THE DEPUTY PRIME Minister, L. K. Advani's jingoistic challenge to Pakistan — to face India in a fourth war if it dared — was unbecoming of his office and a disservice to the country inasmuch as its gravely provocative tenor would cause alarm all over the world. By now the lesson ought to have been well learnt that any talk of war between the two nuclear-armed neighbours induces such a rise in the anxiety levels of the global community that the merits of the arguments that India can make are ignored. The world outside cannot be expected to make the distinction between Mr. Advani the BJP leader rousing the faithful at an election rally and Mr. Advani the Cabinet Minister with the capacity to shape decisions on war and peace. This statement cannot be lightly brushed aside as one made in the course of an election campaign, that promises to be more fiery than what has become customary, especially since it made for the harsh edge of a set of anti-Pakistan utterances that other members of the Union Cabinet and senior officials have made over the past few days. There has been of late a renewal of the effort to persuade the international community to declare Pakistan a state-sponsor of terrorism that deserves to be crippled by economic sanctions. Of a piece too was the Prime Minister, Atal Behari Vajpayee's dropping of the reason that it was Pakistan's foot-dragging on bilateral trade issues that was discouraging him from participating in the SAARC summit to be held in Islamabad. Now we have it on the Prime Minister's authority that the conditionality that will determine whether he makes the trip would be — not Pakistan's extension of most favoured nation status or any commercial matter — but rather Islamabad's effectiveness in halting cross-border infiltration.
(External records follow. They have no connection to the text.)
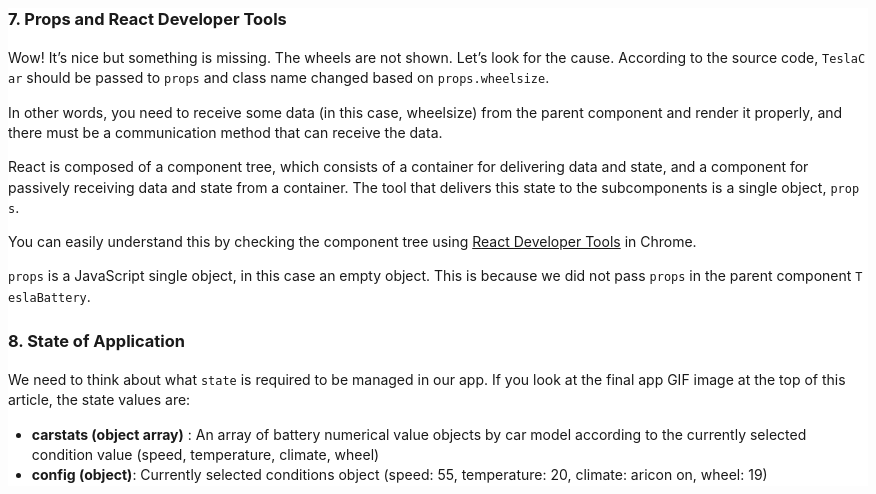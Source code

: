 











### 7\. Props and React Developer Tools

Wow! It’s nice but something is missing. The wheels are not shown. Let’s look for the cause. According to the source code, `TeslaCar` should be passed to `props` and class name changed based on `props.wheelsize`.

In other words, you need to receive some data (in this case, wheelsize) from the parent component and render it properly, and there must be a communication method that can receive the data.

React is composed of a component tree, which consists of a container for delivering data and state, and a component for passively receiving data and state from a container. The tool that delivers this state to the subcomponents is a single object, `props`.

You can easily understand this by checking the component tree using [React Developer Tools](https://www.google.com.au/url?sa=t&rct=j&q=&esrc=s&source=web&cd=1&cad=rja&uact=8&ved=0ahUKEwi10rn7soTSAhVJp5QKHYPcC5YQFggbMAA&url=https%3A%2F%2Fchrome.google.com%2Fwebstore%2Fdetail%2Freact-developer-tools%2Ffmkadmapgofadopljbjfkapdkoienihi%3Fhl%3Den&usg=AFQjCNEv0udXgBoaukzJa59I_vufhScUbQ&sig2=wTA5bB3JG2ZQ6wbSiDgq8g) in Chrome.














`props` is a JavaScript single object, in this case an empty object. This is because we did not pass `props` in the parent component `TeslaBattery`.

### 8\. State of Application

We need to think about what `state` is required to be managed in our app. If you look at the final app GIF image at the top of this article, the state values ​​are:

*   **carstats (object array)** : An array of battery numerical value objects ​​by car model according to the currently selected condition value (speed, temperature, climate, wheel)
*   **config (object)**: Currently selected conditions object (speed: 55, temperature: 20, climate: aricon on, wheel: 19)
While there is hardly a shade of political opinion in India that does not believe that Pakistan must do more to deal with terrorism emanating from its soil, the question is whether the Government has any objective in mind as it continues with its current escalatory campaign. Contrary to the Government's view that it was its resort to coercive diplomacy that led Pakistan to acknowledge the presence of terrorist forces on its soil and promise to deal with it, it could be argued that it was the strength of global sentiment against terrorism that caused such a result. While several of the major powers do acknowledge that Islamabad's performance in this respect has fallen short of its promises, there is very little likelihood of Pakistan being declared a state-sponsor of terrorism or of economic sanctions being imposed on that country. That being the case, there seems to be little point in making references (oblique or direct) to the military option now when the army is being withdrawn from the borders and when any reversal of this decision is bound to achieve nothing other than a heightening of tensions.

It would appear that New Delhi's continuing display of intense hostility to Pakistan is attributable, in great part, to the fact that the Government's faculty for innovative thinking has atrophied (the BJP's stakes in the Gujarat polls are of course by no means a negligible factor). On balance, it would appear that the dominant thinking in international circles prefers that India take the next step towards de-escalation, that is initiate a dialogue at some level. A Government that does not want to initiate a dialogue — even though the installation of a civilian Cabinet in Islamabad did present an opportunity of sorts — can think of no other way of tackling the pressure of international opinion than by going on the offensive. Although the military continues to wield the real power in Pakistan, New Delhi could still have explored the potential presented by the new dispensation there before deciding how to deal with it. That would have made more sense and presented a more reasonable approach than this reflexive resort to jingoism.